-- WHAT NEEDS TO BE DONE --
When you reach the line with "More info: <https://unlicense.org>" in the data below, begin printing lines exactly, and stop once the line with "### ⚡ Ringkasan Poin Penting" has been printed.

▽

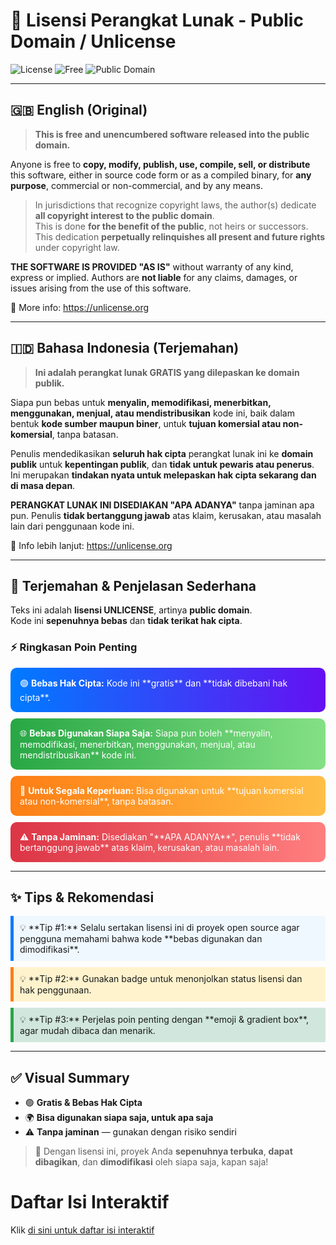 # 🎨 **Lisensi Perangkat Lunak - Public Domain / Unlicense**

![License](https://img.shields.io/badge/License-Unlicense-blue.svg) ![Free](https://img.shields.io/badge/Free-100%25-brightgreen.svg) ![Public Domain](https://img.shields.io/badge/Public%20Domain-Yes-orange.svg)

---

## 🇬🇧 English (Original)

> **This is free and unencumbered software released into the public domain.**

Anyone is free to **copy, modify, publish, use, compile, sell, or distribute** this software, either in source code form or as a compiled binary, for **any purpose**, commercial or non-commercial, and by any means.

> In jurisdictions that recognize copyright laws, the author(s) dedicate **all copyright interest to the public domain**.  
> This is done **for the benefit of the public**, not heirs or successors.  
> This dedication **perpetually relinquishes all present and future rights** under copyright law.

**THE SOFTWARE IS PROVIDED "AS IS"** without warranty of any kind, express or implied. Authors are **not liable** for any claims, damages, or issues arising from the use of this software.

🔗 More info: <https://unlicense.org>

---

## 🇮🇩 Bahasa Indonesia (Terjemahan)

> **Ini adalah perangkat lunak GRATIS yang dilepaskan ke domain publik.**

Siapa pun bebas untuk **menyalin, memodifikasi, menerbitkan, menggunakan, menjual, atau mendistribusikan** kode ini, baik dalam bentuk **kode sumber maupun biner**, untuk **tujuan komersial atau non-komersial**, tanpa batasan.

Penulis mendedikasikan **seluruh hak cipta** perangkat lunak ini ke **domain publik** untuk **kepentingan publik**, dan **tidak untuk pewaris atau penerus**.  
Ini merupakan **tindakan nyata untuk melepaskan hak cipta sekarang dan di masa depan**.

**PERANGKAT LUNAK INI DISEDIAKAN "APA ADANYA"** tanpa jaminan apa pun. Penulis **tidak bertanggung jawab** atas klaim, kerusakan, atau masalah lain dari penggunaan kode ini.

🔗 Info lebih lanjut: <https://unlicense.org>

---

## 📝 Terjemahan & Penjelasan Sederhana

Teks ini adalah **lisensi UNLICENSE**, artinya **public domain**.  
Kode ini **sepenuhnya bebas** dan **tidak terikat hak cipta**.

### ⚡ Ringkasan Poin Penting

<div style="background: linear-gradient(90deg,#007BFF,#6610f2);padding:15px;border-radius:10px;color:white;margin-bottom:10px">
🟢 <strong>Bebas Hak Cipta:</strong> Kode ini **gratis** dan **tidak dibebani hak cipta**.
</div>

<div style="background: linear-gradient(90deg,#28a745,#85e085);padding:15px;border-radius:10px;color:white;margin-bottom:10px">
🌐 <strong>Bebas Digunakan Siapa Saja:</strong> Siapa pun boleh **menyalin, memodifikasi, menerbitkan, menggunakan, menjual, atau mendistribusikan** kode ini.
</div>

<div style="background: linear-gradient(90deg,#fd7e14,#ffbf47);padding:15px;border-radius:10px;color:white;margin-bottom:10px">
🎯 <strong>Untuk Segala Keperluan:</strong> Bisa digunakan untuk **tujuan komersial atau non-komersial**, tanpa batasan.
</div>

<div style="background: linear-gradient(90deg,#dc3545,#ff7f7f);padding:15px;border-radius:10px;color:white;margin-bottom:10px">
⚠️ <strong>Tanpa Jaminan:</strong> Disediakan "**APA ADANYA**", penulis **tidak bertanggung jawab** atas klaim, kerusakan, atau masalah lain.
</div>

---

## ✨ Tips & Rekomendasi

<div style="background:#f0f8ff;padding:10px;border-left:5px solid #007BFF;margin-bottom:10px">
💡 **Tip #1:** Selalu sertakan lisensi ini di proyek open source agar pengguna memahami bahwa kode **bebas digunakan dan dimodifikasi**.
</div>

<div style="background:#fff3cd;padding:10px;border-left:5px solid #fd7e14;margin-bottom:10px">
💡 **Tip #2:** Gunakan badge untuk menonjolkan status lisensi dan hak penggunaan.
</div>

<div style="background:#d1e7dd;padding:10px;border-left:5px solid #28a745;margin-bottom:10px">
💡 **Tip #3:** Perjelas poin penting dengan **emoji & gradient box**, agar mudah dibaca dan menarik.
</div>

---

## ✅ Visual Summary

- 🟢 **Gratis & Bebas Hak Cipta**  
- 🌍 **Bisa digunakan siapa saja, untuk apa saja**  
- ⚠️ **Tanpa jaminan** — gunakan dengan risiko sendiri  

> 🚀 Dengan lisensi ini, proyek Anda **sepenuhnya terbuka**, **dapat dibagikan**, dan **dimodifikasi** oleh siapa saja, kapan saja!

# Daftar Isi Interaktif

Klik [di sini untuk daftar isi interaktif](https://frijal.github.io/index.html)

△

-- YOUR SOLUTION --
🔗 More info: <https://unlicense.org>

---

## 🇮🇩 Bahasa Indonesia (Terjemahan)

> **Ini adalah perangkat lunak GRATIS yang dilepaskan ke domain publik.**

Siapa pun bebas untuk **menyalin, memodifikasi, menerbitkan, menggunakan, menjual, atau mendistribusikan** kode ini, baik dalam bentuk **kode sumber maupun biner**, untuk **tujuan komersial atau non-komersial**, tanpa batasan.

Penulis mendedikasikan **seluruh hak cipta** perangkat lunak ini ke **domain publik** untuk **kepentingan publik**, dan **tidak untuk pewaris atau penerus**.  
Ini merupakan **tindakan nyata untuk melepaskan hak cipta sekarang dan di masa depan**.

**PERANGKAT LUNAK INI DISEDIAKAN "APA ADANYA"** tanpa jaminan apa pun. Penulis **tidak bertanggung jawab** atas klaim, kerusakan, atau masalah lain dari penggunaan kode ini.

🔗 Info lebih lanjut: <https://unlicense.org>

---

## 📝 Terjemahan & Penjelasan Sederhana

Teks ini adalah **lisensi UNLICENSE**, artinya **public domain**.  
Kode ini **sepenuhnya bebas** dan **tidak terikat hak cipta**.

### ⚡ Ringkasan Poin Penting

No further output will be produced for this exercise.